Low dose doxorubicin increases the invasiveness of osteosarcoma through ROS/MMP-9 pathway in vitro

Abstract

Introduction: Doxorubicin (DOX or adriamycin) is a major chemotherapeutic agent for osteosarcoma (OS). It expectedly eliminates micro-metastasis, but suffers from cardiotoxicity that can be lethal. Trials have sought to reduce the cardiotoxicity by reducing the peak plasma levels of DOX, but results have been controversial. Besides, these attempts involving low dose DOX may produce still other adverse effects. The purpose of this study was to evaluate the effect of low concentrations of DOX on the invasiveness of OS, and the involvement of the reactive oxygen species/matrix metalloproteinase-9 (ROS/MMP-9) pathway.
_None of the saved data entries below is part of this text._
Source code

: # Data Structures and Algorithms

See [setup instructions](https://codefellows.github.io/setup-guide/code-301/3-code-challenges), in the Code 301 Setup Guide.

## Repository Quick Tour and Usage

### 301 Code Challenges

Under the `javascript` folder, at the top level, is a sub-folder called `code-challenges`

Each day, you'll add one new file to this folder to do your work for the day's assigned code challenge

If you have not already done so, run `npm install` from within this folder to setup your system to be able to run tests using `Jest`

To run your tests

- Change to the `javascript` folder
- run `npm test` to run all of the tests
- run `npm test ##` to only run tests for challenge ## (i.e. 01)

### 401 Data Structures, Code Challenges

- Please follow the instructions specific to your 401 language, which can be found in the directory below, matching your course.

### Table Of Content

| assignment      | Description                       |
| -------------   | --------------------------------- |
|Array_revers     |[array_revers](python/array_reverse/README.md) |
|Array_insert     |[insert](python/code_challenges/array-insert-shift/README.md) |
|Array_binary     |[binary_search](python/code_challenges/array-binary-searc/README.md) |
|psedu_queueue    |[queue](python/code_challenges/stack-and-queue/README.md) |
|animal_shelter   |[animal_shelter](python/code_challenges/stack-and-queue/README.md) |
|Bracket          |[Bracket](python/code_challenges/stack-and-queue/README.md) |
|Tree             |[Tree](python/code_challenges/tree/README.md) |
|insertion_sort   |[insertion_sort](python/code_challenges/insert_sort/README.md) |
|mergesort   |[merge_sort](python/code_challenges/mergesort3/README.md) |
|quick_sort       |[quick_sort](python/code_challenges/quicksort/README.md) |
Methods: The human OS cell line U2OS was used for the experiments. Hydrogen peroxide (H2O2) and the antioxidant compound N-acetylcysteine (NAC) were used to investigate the involvement of ROS signaling. The effects of DOX, H2O2, and NAC on U2OS proliferation was evaluated by the MTT assay. Invasiveness of U2OS was evaluated by MatrigelTM invasion assay and gelatin zymography in the presence of various doses of DOX or H2O2, with or without NAC pre-treatment. In each experimental condition, MMP-9 expression was measured using quantitative real time polymerase chain reaction (qPCR).

Results: In proliferation assays, DOX (up to 500 nM), H2O2 (up to 50 μM), and NAC (up to 10 mM) did not affect U2OS proliferation significantly for up to 24 h. MatrigelTM invasion assay and gelatin zymography revealed increased invasiveness of U2OS at around 100 nM of DOX, which is a subclinical concentration. In qPCR, MMP-9 expression was increased in the presence of DOX doses that increased the invasiveness of U2OS. H2O2, a representative source of ROS, also increased the invasiveness of U2OS. No DOX- or H2O2-mediated increased invasiveness or MMP-9 expression was evident when pre-treated with NAC.

Conclusions: Low-dose DOX increased U2OS invasiveness through ROS activation and MMP-9 induction in vitro. DOX may have oncologic adverse effects at low doses, which should be further investigated. The ROS/MMP-9 pathway could be a novel target for future research and targeted therapies for OS.